Roux was son of Robert Roux, a schoolmaster, and Marie Petit. Roux learned Latin with the parish priest and then obtained a scholarship to study in a Parisian college. He later took holy orders and in 1786 became parish priest of Vignory. He supported the French Revolution and took the oath for the Civil Constitution of the Clergy, following which in 1791 he was named Episcopal Vicar of the Haute-Marne.

==Early political career==
In September 1792 Roux was elected from the Haute-Marne to the National Convention, the third out of seven deputies elected, with 188 out of 405 votes. A fervent Montagnard, he was one of the drafters of the Constitution of 1793. At the trial of Louis XVI, he voted against the appeal to the people, for death and against reprieve. During the Insurrection of 31 May – 2 June 1793, he strongly supported the fall of the Girondins.

Roux was Représentant en mission to Oise, Marne and Ardennes, where he zealously applied revolutionary policies. He renounced his clerical orders while on mission and married the daughter of a merchant from Laon in January 1794. In this same city and in Sedan, he then opened temples to Reason. He fell out with his colleague Jean-Baptiste Massieu; despite efforts by Collot d’Herbois to reconcile them, Massieu accused him of arbitrary measures. The Jacobin club considered this accusation and dismissed it.

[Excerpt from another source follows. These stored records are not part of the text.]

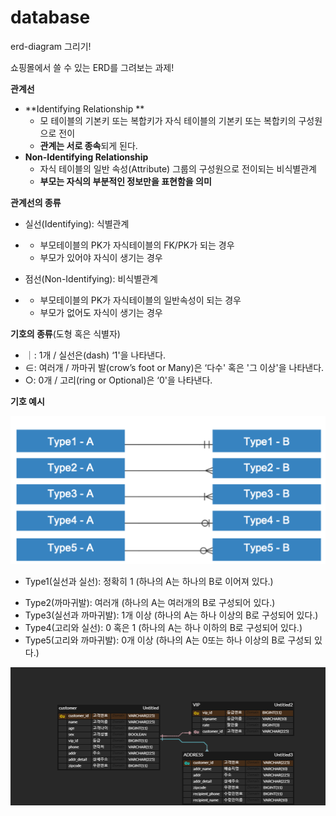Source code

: # database

erd-diagram 그리기!



쇼핑몰에서 쓸 수 있는 ERD를 그려보는 과제!



**관계선**

* **Identifying Relationship **
  * 모 테이블의 기본키 또는 복합키가 자식 테이블의 기본키 또는 복합키의 구성원으로 전이
  * **관계는 서로 종속**되게 된다.
* **Non-Identifying Relationship**
  *  자식 테이블의 일반 속성(Attribute) 그룹의 구성원으로 전이되는 비식별관계
  *  **부모는 자식의 부분적인 정보만을 표현함을 의미**



**관계선의 종류**

- 실선(Identifying): 식별관계

- - 부모테이블의 PK가 자식테이블의 FK/PK가 되는 경우
  - 부모가 있어야 자식이 생기는 경우

- 점선(Non-Identifying): 비식별관계

- - 부모테이블의 PK가 자식테이블의 일반속성이 되는 경우
  - 부모가 없어도 자식이 생기는 경우



**기호의 종류**(도형 혹은 식별자)

- ｜: 1개 / 실선은(dash) ‘1'을 나타낸다.
- ∈: 여러개 / 까마귀 발(crow’s foot or Many)은 ‘다수' 혹은 '그 이상'을 나타낸다.
- ○: 0개 / 고리(ring or Optional)은 ‘0'을 나타낸다.



**기호 예시**



![image-20220617201704784](관계형데이터베이스이해하기.assets/image-20220617201704784.png)



* Type1(실선과 실선): 정확히 1 (하나의 A는 하나의 B로 이어져 있다.)

- Type2(까마귀발): 여러개 (하나의 A는 여러개의 B로 구성되어 있다.)
- Type3(실선과 까마귀발): 1개 이상 (하나의 A는 하나 이상의 B로 구성되어 있다.)
- Type4(고리와 실선): 0 혹은 1 (하나의 A는 하나 이하의 B로 구성되어 있다.)
- Type5(고리와 까마귀발): 0개 이상 (하나의 A는 0또는 하나 이상의 B로 구성되 있다.)



![ERD-Diagram](관계형데이터베이스이해하기.assets/ERD-Diagram.png)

==Later political career==
In 1794 Roux supported the Thermidorian reaction against Robespierre. In 1795 during the insurrections of Germinal and Prairial he supported state repression and took his revenge on Massieu by bringing accusations against him. On April 4, 1795 he was elected to the Committee of Public Safety and remained there for three months, in charge of trade and subsistence.

After the royalist insurrection of 13 Vendémiaire, he was elected to the short-lived Commission of Five, charged with bringing forward measures of public safety against the royalists. On October 15, 1795 Roux was elected to the Council of Five Hundred by the Ardennes and Nord. He sat for the duration of the Directory and was a loyal supporter of the regime. Apart from his elected positions, in 1799 he worked at the Ministry of the Interior under Nicolas Marie Quinette and after 18th Brumaire he joined the Commission on Émigrés. From 1800 to 1802 Joseph Fouché employed him as director of the archives of the Ministry of Police. Unemployed after Fouché's resignation, in 1804 he became a tax collector in Dinant in the department of Sambre-et-Meuse.

His political career was briefly revived in 1815, during the Hundred Days, when he was appointed subprefect of Laon, but the Bourbon restoration saw him banished from France as a regicide in January 1816. In March he left France and settled in Huy, in present day Belgium. He died a year later at the age of 64.